Le réarmement fracture les européistes
L’image de la Piazza del Popolo bondée de drapeaux européens est à la fois forte et intrigante. En effet, la première interrogation est de quelle Europe parle-t-on ? Celle de Von Der Leyen ou celle de la paix ? Dans son article, Michele Serra ne parle pas de paix.
Quelques jours après Serra, l’écrivain voyageur Paolo Rumiz a, encore dans La Repubblica, signé un papier intitulé “Merci Trump de nous avoir forcé à redécouvrir l’idée de l’Europe”. Un vent de Printemps des peuples semble souffler sur l’Italie, mais à quel prix ? Au prix d’une Europe complice des velléités bellicistes de l’OTAN, dont les institutions, sous couvert d’unité, servent moins les peuples que les intérêts géostratégiques du capital transatlantique. L’antitrumpisme de circonstance n’est d’ailleurs qu’une posture confuse, car sous couvert de fétichisme du bleu étoilé, les pacifistes et les bellicistes s’unissent. Par conséquent, certes, il y a une unité, mais une chose est sûre : elle n’est pas pour la paix.
Cette manifestation, au lieu d’afficher “l’unité de l’Europe” a démontré les différences idéologiques et philosophiques des formations politiques présentes à la Piazza del Popolo. Dès le lendemain de la publication de Serra, la secrétaire du Parti démocrate (PD), Elly Schlein a répondu positivement à l’invitation du journaliste. Une réponse, qui a encore plus ravivé les tensions autour de la paix au sein du PD. En effet, la frange sociale-libérale et les catholiques du parti, se sont exprimés en faveur du soutien au réarmement contre la jeune secrétaire. Une posture courageuse dans un parti où cette position fait difficilement l’unanimité.

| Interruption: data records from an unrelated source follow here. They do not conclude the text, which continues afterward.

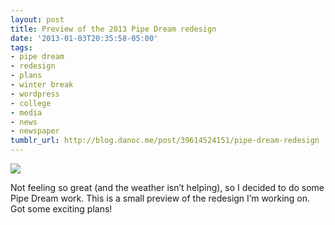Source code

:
 ```yaml
---
layout: post
title: Preview of the 2013 Pipe Dream redesign 
date: '2013-01-03T20:35:58-05:00'
tags:
- pipe dream
- redesign
- plans
- winter break
- wordpress
- college
- media
- news
- newspaper
tumblr_url: http://blog.danoc.me/post/39614524151/pipe-dream-redesign
---
```


![](http://25.media.tumblr.com/a9d9098dcacab7b6a070aac40737f78c/tumblr_mg2v3znQb81r8aozao1_1280.png)

Not feeling so great (and the weather isn’t helping), so I decided to do some Pipe Dream work. This is a small preview of the redesign I’m working on. Got some exciting plans!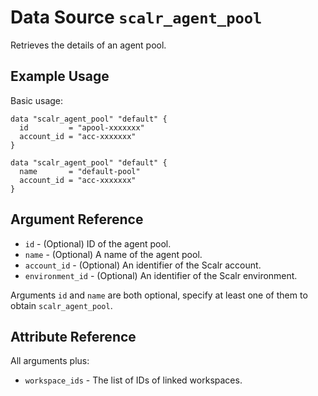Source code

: 
# Data Source `scalr_agent_pool` 

Retrieves the details of an agent pool.

## Example Usage

Basic usage:

```hcl
data "scalr_agent_pool" "default" {
  id         = "apool-xxxxxxx"
  account_id = "acc-xxxxxxx"
}
```

```hcl
data "scalr_agent_pool" "default" {
  name       = "default-pool"
  account_id = "acc-xxxxxxx"
}
```

## Argument Reference

* `id` - (Optional) ID of the agent pool.
* `name` - (Optional) A name of the agent pool.
* `account_id` - (Optional) An identifier of the Scalr account.
* `environment_id` - (Optional) An identifier of the Scalr environment.

Arguments `id` and `name` are both optional, specify at least one of them to obtain `scalr_agent_pool`.

## Attribute Reference

All arguments plus:

* `workspace_ids` - The list of IDs of linked workspaces.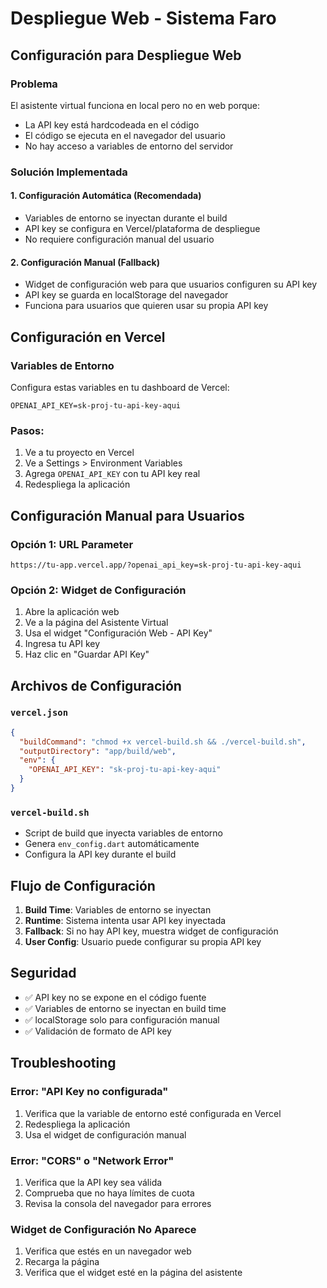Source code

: # Despliegue Web - Sistema Faro

## Configuración para Despliegue Web

### Problema
El asistente virtual funciona en local pero no en web porque:
- La API key está hardcodeada en el código
- El código se ejecuta en el navegador del usuario
- No hay acceso a variables de entorno del servidor

### Solución Implementada

#### 1. **Configuración Automática (Recomendada)**
- Variables de entorno se inyectan durante el build
- API key se configura en Vercel/plataforma de despliegue
- No requiere configuración manual del usuario

#### 2. **Configuración Manual (Fallback)**
- Widget de configuración web para que usuarios configuren su API key
- API key se guarda en localStorage del navegador
- Funciona para usuarios que quieren usar su propia API key

## Configuración en Vercel

### Variables de Entorno
Configura estas variables en tu dashboard de Vercel:

```
OPENAI_API_KEY=sk-proj-tu-api-key-aqui
```

### Pasos:
1. Ve a tu proyecto en Vercel
2. Ve a Settings > Environment Variables
3. Agrega `OPENAI_API_KEY` con tu API key real
4. Redespliega la aplicación

## Configuración Manual para Usuarios

### Opción 1: URL Parameter
```
https://tu-app.vercel.app/?openai_api_key=sk-proj-tu-api-key-aqui
```

### Opción 2: Widget de Configuración
1. Abre la aplicación web
2. Ve a la página del Asistente Virtual
3. Usa el widget "Configuración Web - API Key"
4. Ingresa tu API key
5. Haz clic en "Guardar API Key"

## Archivos de Configuración

### `vercel.json`
```json
{
  "buildCommand": "chmod +x vercel-build.sh && ./vercel-build.sh",
  "outputDirectory": "app/build/web",
  "env": {
    "OPENAI_API_KEY": "sk-proj-tu-api-key-aqui"
  }
}
```

### `vercel-build.sh`
- Script de build que inyecta variables de entorno
- Genera `env_config.dart` automáticamente
- Configura la API key durante el build

## Flujo de Configuración

1. **Build Time**: Variables de entorno se inyectan
2. **Runtime**: Sistema intenta usar API key inyectada
3. **Fallback**: Si no hay API key, muestra widget de configuración
4. **User Config**: Usuario puede configurar su propia API key

## Seguridad

- ✅ API key no se expone en el código fuente
- ✅ Variables de entorno se inyectan en build time
- ✅ localStorage solo para configuración manual
- ✅ Validación de formato de API key

## Troubleshooting

### Error: "API Key no configurada"
1. Verifica que la variable de entorno esté configurada en Vercel
2. Redespliega la aplicación
3. Usa el widget de configuración manual

### Error: "CORS" o "Network Error"
1. Verifica que la API key sea válida
2. Comprueba que no haya límites de cuota
3. Revisa la consola del navegador para errores

### Widget de Configuración No Aparece
1. Verifica que estés en un navegador web
2. Recarga la página
3. Verifica que el widget esté en la página del asistente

Manifestation ou contre-manifestation ?
Alors que la Piazza del Popolo vibrait sous les drapeaux européens, une voix reste marginalisée dans le débat public : celle des communistes. Divisés en plusieurs partis (principalement le Parti communiste Italien et le Parti de la refondation communiste) les voix communistes restent claires et unies. Ainsi, le débat n’est pas aussi stérile que l’on pourrait le croire et des voix progressistes et anti-impérialistes se font entendre malgré la surmédiatisation des défenseurs ambigus de l’Union européenne.

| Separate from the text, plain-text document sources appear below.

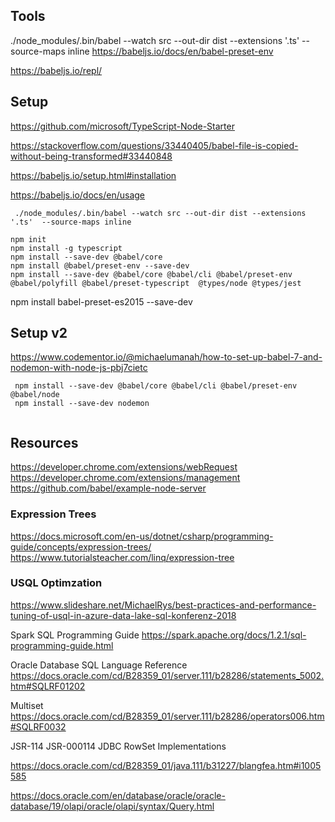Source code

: ## Tools

 ./node_modules/.bin/babel --watch src --out-dir dist --extensions '.ts'  --source-maps inline
 https://babeljs.io/docs/en/babel-preset-env
 
https://babeljs.io/repl/

## Setup

https://github.com/microsoft/TypeScript-Node-Starter

https://stackoverflow.com/questions/33440405/babel-file-is-copied-without-being-transformed#33440848

https://babeljs.io/setup.html#installation

https://babeljs.io/docs/en/usage


```
 ./node_modules/.bin/babel --watch src --out-dir dist --extensions '.ts'  --source-maps inline
```

```
npm init
npm install -g typescript
npm install --save-dev @babel/core
npm install @babel/preset-env --save-dev
npm install --save-dev @babel/core @babel/cli @babel/preset-env @babel/polyfill @babel/preset-typescript  @types/node @types/jest
```

npm install babel-preset-es2015  --save-dev 



## Setup v2
https://www.codementor.io/@michaelumanah/how-to-set-up-babel-7-and-nodemon-with-node-js-pbj7cietc

```
 npm install --save-dev @babel/core @babel/cli @babel/preset-env @babel/node
 npm install --save-dev nodemon


```


## Resources
https://developer.chrome.com/extensions/webRequest
https://developer.chrome.com/extensions/management
https://github.com/babel/example-node-server


### Expression Trees
https://docs.microsoft.com/en-us/dotnet/csharp/programming-guide/concepts/expression-trees/
https://www.tutorialsteacher.com/linq/expression-tree


### USQL Optimzation 
https://www.slideshare.net/MichaelRys/best-practices-and-performance-tuning-of-usql-in-azure-data-lake-sql-konferenz-2018

Spark SQL Programming Guide
https://spark.apache.org/docs/1.2.1/sql-programming-guide.html


Oracle Database SQL Language Reference
https://docs.oracle.com/cd/B28359_01/server.111/b28286/statements_5002.htm#SQLRF01202

Multiset
https://docs.oracle.com/cd/B28359_01/server.111/b28286/operators006.htm#SQLRF0032 


JSR-114  JSR-000114 JDBC RowSet Implementations 

https://docs.oracle.com/cd/B28359_01/java.111/b31227/blangfea.htm#i1005585


https://docs.oracle.com/en/database/oracle/oracle-database/19/olapi/oracle/olapi/syntax/Query.html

La décision a été de faire une manifestation au sein de la capitale et de finir par un rassemblement Place Barberini. Près de 10 000 personnes se sont massées à l’appel de plusieurs composantes progressistes ayant pour souhait de se distinguer clairement du rassemblement de Serra. Rien de plus équivoque que le slogan de l’ancien président socialiste Sandro Pertini : « Vider les arsenaux, remplir les greniers ». Effectivement, les communistes n’ont pas hésité à dénoncer la résolution du Parlement européen, d’investir, dans la dette, 800 milliards d’euros de dépenses militaires sur quatre ans. « L’Union européenne est coresponsable de trois années de guerre en Ukraine, du génocide à Gaza, et maintenant avec le plan ReArm elle déclare la guerre aux peuples européens eux-mêmes. ” a déclaré le secrétaire de Rifondazione Maurizio Acerbo au quotidien Il manifesto.

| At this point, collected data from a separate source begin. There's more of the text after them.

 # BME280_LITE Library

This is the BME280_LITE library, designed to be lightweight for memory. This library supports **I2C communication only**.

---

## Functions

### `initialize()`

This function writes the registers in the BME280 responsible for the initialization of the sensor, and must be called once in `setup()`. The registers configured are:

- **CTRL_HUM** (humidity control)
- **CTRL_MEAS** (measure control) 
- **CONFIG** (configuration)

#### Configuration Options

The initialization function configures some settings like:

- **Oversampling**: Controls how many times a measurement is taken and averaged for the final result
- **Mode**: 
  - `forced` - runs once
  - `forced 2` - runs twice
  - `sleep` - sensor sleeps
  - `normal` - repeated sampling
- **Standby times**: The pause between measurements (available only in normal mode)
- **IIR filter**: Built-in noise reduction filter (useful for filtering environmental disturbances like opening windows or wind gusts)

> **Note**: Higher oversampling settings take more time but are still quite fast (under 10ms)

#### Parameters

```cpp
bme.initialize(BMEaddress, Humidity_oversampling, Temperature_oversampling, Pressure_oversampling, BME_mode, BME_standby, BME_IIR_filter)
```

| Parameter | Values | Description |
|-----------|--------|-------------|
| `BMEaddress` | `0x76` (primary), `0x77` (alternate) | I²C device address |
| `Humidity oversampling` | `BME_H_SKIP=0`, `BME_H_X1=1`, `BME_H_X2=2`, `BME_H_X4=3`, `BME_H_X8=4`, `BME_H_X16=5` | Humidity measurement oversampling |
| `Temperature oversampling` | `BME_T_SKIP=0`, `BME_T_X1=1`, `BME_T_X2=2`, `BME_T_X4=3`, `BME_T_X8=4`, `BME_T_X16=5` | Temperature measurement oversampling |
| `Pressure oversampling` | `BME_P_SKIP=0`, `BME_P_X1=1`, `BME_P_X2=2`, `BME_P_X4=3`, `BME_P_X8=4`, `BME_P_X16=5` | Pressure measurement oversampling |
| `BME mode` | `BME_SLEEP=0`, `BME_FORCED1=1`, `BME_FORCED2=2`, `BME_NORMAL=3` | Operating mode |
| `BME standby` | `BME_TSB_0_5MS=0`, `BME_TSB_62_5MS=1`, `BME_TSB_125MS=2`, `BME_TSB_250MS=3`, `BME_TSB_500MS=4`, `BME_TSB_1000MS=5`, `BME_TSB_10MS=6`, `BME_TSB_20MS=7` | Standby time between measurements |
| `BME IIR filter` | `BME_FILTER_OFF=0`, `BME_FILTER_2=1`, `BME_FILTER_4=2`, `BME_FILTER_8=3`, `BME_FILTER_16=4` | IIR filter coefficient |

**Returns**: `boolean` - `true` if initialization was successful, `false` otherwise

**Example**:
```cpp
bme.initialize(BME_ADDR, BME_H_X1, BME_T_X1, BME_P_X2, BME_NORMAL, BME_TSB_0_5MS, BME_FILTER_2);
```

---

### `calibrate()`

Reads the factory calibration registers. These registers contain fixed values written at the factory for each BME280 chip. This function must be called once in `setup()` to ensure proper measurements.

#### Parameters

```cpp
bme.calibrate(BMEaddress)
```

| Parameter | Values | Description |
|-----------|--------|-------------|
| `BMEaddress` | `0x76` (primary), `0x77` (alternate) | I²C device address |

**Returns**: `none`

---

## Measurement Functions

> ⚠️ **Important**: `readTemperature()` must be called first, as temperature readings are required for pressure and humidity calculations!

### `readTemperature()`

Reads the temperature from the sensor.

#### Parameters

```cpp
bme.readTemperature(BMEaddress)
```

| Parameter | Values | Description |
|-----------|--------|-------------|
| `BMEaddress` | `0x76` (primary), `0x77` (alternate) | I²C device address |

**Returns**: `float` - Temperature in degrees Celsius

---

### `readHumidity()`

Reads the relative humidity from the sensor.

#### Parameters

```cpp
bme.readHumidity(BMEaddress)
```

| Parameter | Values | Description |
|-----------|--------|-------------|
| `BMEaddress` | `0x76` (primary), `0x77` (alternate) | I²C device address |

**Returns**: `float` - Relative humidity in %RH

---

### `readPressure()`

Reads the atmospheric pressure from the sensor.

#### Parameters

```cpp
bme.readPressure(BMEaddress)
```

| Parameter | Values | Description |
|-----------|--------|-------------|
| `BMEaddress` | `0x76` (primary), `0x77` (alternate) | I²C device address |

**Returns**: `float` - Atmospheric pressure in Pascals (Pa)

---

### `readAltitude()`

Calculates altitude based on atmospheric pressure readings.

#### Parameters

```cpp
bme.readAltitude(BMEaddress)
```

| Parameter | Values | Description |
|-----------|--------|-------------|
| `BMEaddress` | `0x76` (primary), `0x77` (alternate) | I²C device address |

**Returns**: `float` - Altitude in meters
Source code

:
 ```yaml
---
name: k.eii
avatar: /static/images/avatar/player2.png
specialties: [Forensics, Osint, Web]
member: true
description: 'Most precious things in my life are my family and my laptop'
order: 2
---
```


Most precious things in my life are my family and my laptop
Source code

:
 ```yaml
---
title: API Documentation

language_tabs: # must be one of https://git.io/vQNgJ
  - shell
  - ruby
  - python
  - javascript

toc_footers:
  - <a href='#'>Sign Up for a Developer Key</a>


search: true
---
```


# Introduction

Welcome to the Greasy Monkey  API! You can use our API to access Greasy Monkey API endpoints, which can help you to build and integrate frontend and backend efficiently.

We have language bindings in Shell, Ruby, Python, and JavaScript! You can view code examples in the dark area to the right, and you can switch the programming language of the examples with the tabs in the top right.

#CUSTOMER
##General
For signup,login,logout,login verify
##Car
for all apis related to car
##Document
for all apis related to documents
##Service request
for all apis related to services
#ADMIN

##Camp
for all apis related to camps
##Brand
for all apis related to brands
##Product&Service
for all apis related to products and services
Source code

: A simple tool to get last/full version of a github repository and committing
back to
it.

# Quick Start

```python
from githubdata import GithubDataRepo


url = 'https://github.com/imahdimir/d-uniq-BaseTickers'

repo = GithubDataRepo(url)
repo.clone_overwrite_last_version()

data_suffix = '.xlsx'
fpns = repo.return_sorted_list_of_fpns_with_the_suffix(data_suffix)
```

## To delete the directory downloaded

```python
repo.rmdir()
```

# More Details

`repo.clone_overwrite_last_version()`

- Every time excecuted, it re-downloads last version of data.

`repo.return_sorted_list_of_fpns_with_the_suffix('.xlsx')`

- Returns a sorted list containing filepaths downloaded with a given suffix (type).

Cette situation n’est pas sans rappelé le rôle de nombreux communistes italiens dans la construction européenne après la Seconde Guerre mondiale. Le Manifeste de Ventotene, rédigé par les antifascistes Ernesto Rossi et Altiero Spinelli, qui ont théorisé la révolution européenne socialiste à visée fédératrice. Les idées en faveur d’une Europe fédérale ont vite été reprises par des démocrates-chrétiens et des libéraux dans la construction des institutions européennes. Il est malheureux de constater que l’objectif initial du manifeste, qui était de faire de la paix une mission politique majeure, a été oublié…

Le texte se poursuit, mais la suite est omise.